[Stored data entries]
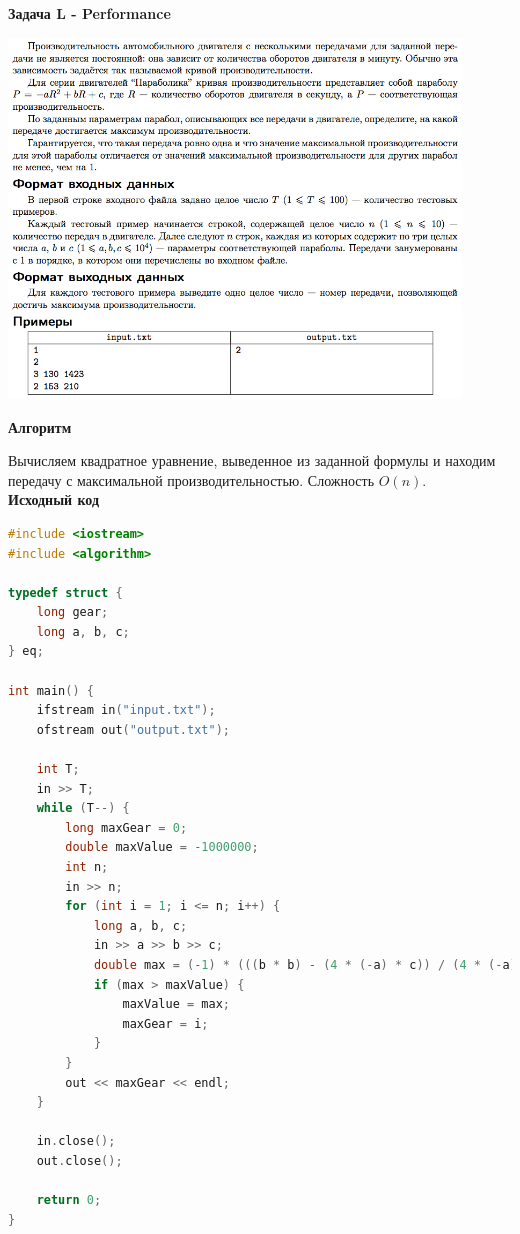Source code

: \documentclass[a4paper,12pt]{article}
\begin{document}
\newpage
\textbf{{\large Задача L - Performance}}

\begin{center}
\includegraphics[width=0.9\textwidth]{OC_Udmurtia/OC_Udmurtia_L.png}\\ [1cm]
\end{center}

\newpage
\textbf{{\large Алгоритм}}

Вычисляем квадратное уравнение, выведенное из заданной формулы и находим передачу с максимальной производительностью. Сложность $O(n)$. \\

\textbf{{\large Исходный код}}
\begin{lstlisting}[language=C++]
#include <iostream>
#include <algorithm>

typedef struct {
    long gear;
    long a, b, c;
} eq;

int main() {
    ifstream in("input.txt");
    ofstream out("output.txt");

    int T;
    in >> T;
    while (T--) {
        long maxGear = 0;
        double maxValue = -1000000;
        int n;
        in >> n;
        for (int i = 1; i <= n; i++) {
            long a, b, c;
            in >> a >> b >> c;
            double max = (-1) * (((b * b) - (4 * (-a) * c)) / (4 * (-a)));
            if (max > maxValue) {
                maxValue = max;
                maxGear = i;
            }
        }
        out << maxGear << endl;
    }

    in.close();
    out.close();

    return 0;
}
\end{lstlisting}
\end{document}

Exercise – Only the lines from the one with "double max = (-1)" through the final line above belong in the answer, each reproduced word for word.

Exercise result –
            double max = (-1) * (((b * b) - (4 * (-a) * c)) / (4 * (-a)));
            if (max > maxValue) {
                maxValue = max;
                maxGear = i;
            }
        }
        out << maxGear << endl;
    }

    in.close();
    out.close();

    return 0;
}
\end{lstlisting}
\end{document}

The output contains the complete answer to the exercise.